What to Do if You Are at Risk of Losing Your Group Health Benefits
When you leave your job, whether voluntarily or involuntarily, you are no longer eligible to be on the same group health insurance plan as you were when you were employed. Luckily, a solution exists that lets you keep the same coverage you had while you were working at your old job.
COBRA (Consolidated Omnibus Budget Reconciliation Act) is a government-sponsored program that allows you to maintain identical coverage to what you had with your old employer for up to 18 months. Your dependents may also maintain their coverage in the same way. However, with a COBRA plan, your prior employer is not required to help out with insurance costs or medical expenses in any way, which means you usually get the same coverage at a higher price. To learn more about COBRA and read key FAQs, visit the Department of Labor.

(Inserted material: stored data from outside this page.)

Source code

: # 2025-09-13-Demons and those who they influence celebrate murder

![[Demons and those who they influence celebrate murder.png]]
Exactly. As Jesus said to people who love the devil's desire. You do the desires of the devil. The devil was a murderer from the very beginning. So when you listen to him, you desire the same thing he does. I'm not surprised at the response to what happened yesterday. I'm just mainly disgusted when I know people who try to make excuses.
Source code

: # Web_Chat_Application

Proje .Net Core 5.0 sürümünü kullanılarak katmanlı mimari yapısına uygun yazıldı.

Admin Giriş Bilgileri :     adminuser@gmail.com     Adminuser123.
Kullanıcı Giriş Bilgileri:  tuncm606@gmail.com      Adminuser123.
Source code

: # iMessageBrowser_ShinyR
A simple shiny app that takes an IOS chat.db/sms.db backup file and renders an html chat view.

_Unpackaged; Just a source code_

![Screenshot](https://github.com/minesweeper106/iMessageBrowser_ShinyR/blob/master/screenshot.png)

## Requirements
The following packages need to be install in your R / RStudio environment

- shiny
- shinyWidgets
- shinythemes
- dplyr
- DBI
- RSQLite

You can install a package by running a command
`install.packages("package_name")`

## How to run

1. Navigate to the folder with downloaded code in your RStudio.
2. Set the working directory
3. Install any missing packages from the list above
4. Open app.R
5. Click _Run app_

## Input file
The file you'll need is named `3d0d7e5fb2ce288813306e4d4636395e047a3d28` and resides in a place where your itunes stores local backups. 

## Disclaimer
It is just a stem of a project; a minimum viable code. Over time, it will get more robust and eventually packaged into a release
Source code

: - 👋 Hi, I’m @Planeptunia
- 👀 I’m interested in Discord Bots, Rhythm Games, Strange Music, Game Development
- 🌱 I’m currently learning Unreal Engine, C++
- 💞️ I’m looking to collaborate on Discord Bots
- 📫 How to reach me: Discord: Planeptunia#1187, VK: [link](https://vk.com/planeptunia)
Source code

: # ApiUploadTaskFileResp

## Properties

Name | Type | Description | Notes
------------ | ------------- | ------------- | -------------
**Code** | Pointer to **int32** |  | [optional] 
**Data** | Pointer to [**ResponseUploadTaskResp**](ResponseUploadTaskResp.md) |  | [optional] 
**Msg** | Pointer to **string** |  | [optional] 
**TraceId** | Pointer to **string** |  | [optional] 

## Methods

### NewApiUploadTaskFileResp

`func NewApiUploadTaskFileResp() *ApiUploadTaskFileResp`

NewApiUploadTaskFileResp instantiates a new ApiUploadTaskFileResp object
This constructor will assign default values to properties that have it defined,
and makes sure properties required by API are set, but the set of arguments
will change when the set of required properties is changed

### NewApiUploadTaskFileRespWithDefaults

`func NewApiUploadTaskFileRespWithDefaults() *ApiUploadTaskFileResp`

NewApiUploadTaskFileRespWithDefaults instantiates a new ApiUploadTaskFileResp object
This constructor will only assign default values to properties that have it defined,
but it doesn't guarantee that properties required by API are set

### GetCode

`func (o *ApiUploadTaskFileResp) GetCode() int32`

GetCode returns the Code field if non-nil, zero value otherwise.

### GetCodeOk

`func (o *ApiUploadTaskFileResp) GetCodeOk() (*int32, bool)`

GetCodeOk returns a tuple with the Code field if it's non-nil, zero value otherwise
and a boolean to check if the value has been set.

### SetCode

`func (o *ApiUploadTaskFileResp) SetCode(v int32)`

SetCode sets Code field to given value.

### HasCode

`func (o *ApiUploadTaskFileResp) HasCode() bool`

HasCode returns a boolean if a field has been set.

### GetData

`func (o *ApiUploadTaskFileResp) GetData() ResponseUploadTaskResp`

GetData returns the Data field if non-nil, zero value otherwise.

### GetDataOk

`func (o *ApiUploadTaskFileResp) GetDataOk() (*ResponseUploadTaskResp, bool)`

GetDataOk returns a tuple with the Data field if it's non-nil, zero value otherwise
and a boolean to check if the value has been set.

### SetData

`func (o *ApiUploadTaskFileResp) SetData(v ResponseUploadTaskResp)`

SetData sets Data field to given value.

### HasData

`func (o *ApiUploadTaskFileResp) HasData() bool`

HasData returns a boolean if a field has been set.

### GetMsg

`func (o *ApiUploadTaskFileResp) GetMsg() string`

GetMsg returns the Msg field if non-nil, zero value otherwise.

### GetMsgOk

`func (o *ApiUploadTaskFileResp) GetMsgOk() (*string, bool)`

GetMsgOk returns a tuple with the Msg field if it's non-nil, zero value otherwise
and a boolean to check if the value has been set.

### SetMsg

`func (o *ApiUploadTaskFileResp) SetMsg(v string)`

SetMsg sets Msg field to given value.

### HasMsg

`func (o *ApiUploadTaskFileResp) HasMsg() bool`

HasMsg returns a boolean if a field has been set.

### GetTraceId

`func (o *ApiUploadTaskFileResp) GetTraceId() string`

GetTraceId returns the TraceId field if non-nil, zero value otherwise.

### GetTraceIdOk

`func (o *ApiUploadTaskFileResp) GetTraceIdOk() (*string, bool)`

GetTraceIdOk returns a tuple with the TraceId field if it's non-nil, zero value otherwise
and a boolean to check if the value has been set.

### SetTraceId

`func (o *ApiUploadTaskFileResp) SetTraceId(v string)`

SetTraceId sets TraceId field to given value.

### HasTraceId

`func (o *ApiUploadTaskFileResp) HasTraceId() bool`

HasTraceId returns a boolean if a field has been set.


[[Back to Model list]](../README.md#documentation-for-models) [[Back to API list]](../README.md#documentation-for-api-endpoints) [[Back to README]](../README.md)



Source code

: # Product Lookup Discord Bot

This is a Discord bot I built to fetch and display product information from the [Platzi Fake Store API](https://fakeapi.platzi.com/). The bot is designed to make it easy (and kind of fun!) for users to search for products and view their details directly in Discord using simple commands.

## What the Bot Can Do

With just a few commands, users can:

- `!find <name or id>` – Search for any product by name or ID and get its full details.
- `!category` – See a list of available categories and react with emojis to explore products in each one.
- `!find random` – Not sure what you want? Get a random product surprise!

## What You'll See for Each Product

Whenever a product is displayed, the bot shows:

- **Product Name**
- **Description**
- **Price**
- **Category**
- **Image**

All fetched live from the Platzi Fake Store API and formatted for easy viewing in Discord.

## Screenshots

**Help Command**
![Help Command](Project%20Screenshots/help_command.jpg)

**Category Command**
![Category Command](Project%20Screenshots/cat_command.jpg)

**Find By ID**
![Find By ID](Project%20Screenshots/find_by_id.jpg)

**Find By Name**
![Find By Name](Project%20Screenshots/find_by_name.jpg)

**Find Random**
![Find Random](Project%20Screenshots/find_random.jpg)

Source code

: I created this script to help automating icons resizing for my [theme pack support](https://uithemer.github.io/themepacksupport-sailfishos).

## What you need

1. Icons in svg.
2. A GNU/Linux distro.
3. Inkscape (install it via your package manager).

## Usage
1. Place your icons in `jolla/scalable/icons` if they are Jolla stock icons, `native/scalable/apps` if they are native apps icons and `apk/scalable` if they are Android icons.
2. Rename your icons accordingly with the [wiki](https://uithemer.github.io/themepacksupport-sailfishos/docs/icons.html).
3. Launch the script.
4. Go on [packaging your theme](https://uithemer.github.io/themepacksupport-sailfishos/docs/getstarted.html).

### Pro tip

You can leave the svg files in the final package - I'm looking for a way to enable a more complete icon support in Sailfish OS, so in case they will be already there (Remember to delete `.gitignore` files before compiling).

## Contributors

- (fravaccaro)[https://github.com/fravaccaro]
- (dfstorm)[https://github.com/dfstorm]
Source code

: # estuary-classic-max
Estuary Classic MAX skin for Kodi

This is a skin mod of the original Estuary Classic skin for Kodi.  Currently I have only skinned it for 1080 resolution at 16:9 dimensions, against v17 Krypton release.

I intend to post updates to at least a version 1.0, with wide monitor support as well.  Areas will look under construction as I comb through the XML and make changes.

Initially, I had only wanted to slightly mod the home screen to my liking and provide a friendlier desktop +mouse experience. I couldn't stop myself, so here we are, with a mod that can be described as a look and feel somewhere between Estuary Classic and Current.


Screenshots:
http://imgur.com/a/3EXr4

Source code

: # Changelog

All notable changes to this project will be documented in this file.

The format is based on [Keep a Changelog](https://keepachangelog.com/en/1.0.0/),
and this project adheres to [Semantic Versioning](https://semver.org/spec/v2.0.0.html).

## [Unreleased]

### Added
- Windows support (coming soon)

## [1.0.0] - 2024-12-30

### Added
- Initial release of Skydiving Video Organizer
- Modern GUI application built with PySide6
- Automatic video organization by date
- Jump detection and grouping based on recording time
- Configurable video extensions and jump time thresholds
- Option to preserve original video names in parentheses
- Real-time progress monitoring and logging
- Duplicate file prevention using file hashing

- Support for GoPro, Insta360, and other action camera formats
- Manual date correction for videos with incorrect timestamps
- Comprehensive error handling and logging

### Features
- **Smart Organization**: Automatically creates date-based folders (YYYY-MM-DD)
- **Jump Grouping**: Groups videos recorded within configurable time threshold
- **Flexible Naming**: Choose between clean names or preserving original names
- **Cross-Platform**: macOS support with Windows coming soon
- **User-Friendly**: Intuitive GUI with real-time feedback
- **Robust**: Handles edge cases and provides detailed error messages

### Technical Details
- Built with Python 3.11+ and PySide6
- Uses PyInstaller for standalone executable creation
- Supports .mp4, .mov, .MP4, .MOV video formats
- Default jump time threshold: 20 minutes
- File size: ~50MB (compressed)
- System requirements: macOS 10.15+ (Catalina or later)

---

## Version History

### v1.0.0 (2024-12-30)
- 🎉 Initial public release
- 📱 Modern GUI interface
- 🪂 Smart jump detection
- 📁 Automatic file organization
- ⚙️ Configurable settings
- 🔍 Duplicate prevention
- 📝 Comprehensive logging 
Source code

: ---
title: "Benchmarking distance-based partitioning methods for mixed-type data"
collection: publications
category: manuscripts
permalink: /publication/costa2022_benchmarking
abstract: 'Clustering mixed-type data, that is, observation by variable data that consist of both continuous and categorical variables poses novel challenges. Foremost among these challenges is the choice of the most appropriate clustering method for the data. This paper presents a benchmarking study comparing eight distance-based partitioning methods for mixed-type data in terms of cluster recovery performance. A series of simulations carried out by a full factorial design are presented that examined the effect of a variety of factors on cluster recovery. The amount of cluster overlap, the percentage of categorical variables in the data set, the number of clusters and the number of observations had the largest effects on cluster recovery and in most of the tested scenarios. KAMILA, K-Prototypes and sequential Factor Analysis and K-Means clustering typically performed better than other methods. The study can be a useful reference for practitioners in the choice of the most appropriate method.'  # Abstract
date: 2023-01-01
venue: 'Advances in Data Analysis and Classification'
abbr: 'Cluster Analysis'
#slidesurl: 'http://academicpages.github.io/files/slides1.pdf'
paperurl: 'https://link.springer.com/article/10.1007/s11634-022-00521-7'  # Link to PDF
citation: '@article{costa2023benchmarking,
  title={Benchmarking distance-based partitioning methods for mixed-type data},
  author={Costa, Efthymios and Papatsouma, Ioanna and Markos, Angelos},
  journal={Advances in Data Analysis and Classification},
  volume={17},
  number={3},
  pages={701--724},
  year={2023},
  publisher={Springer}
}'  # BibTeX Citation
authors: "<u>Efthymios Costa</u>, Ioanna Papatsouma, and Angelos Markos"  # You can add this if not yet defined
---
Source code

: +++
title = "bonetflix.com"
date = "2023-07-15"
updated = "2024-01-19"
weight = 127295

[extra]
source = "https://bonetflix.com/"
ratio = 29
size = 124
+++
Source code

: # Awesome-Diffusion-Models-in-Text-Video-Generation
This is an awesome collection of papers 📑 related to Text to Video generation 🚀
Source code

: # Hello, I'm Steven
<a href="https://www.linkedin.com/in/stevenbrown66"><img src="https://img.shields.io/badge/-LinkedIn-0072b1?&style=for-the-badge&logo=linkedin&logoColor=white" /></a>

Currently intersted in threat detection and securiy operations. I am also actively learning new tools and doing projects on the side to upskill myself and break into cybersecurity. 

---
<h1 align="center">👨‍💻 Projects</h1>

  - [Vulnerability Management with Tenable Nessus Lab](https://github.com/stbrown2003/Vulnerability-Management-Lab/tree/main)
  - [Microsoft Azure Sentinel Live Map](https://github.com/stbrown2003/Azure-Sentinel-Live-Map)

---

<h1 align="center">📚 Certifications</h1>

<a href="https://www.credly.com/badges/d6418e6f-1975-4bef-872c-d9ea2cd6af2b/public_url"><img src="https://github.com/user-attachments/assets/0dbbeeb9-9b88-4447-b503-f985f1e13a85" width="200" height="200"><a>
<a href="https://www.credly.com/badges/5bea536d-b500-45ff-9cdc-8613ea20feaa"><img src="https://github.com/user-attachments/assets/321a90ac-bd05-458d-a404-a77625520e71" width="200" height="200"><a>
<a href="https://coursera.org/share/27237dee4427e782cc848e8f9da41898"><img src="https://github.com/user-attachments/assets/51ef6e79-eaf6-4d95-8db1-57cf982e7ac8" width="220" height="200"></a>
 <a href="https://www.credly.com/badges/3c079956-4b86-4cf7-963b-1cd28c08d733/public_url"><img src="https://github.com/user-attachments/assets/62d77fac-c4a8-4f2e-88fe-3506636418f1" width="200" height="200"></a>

Group health insurance plans, which are usually offered by employers, are an attractive alternative to individual plans thanks to the lower costs that are usually associated with them. If you work enough hours to be eligible for your employer’s group health insurance plan and you feel it’s the right choice for you, be sure to pick the right type of group health insurance plan (HMO, PPO, or other) based on your needs in particular. Should you lose your access to a group health insurance plan, COBRA allows you to maintain coverage for up to 18 months, albeit at a higher cost.
In your search for the right health coverage, be sure to also think about the insurance company you end up going with. The right company will understand your medical care needs as a unique individual and allow you to conveniently visit the healthcare specialists you need to see. Rather than dealing with outdated systems, be sure to look for a digital-first approach that lets you access and manage healthcare services with ease.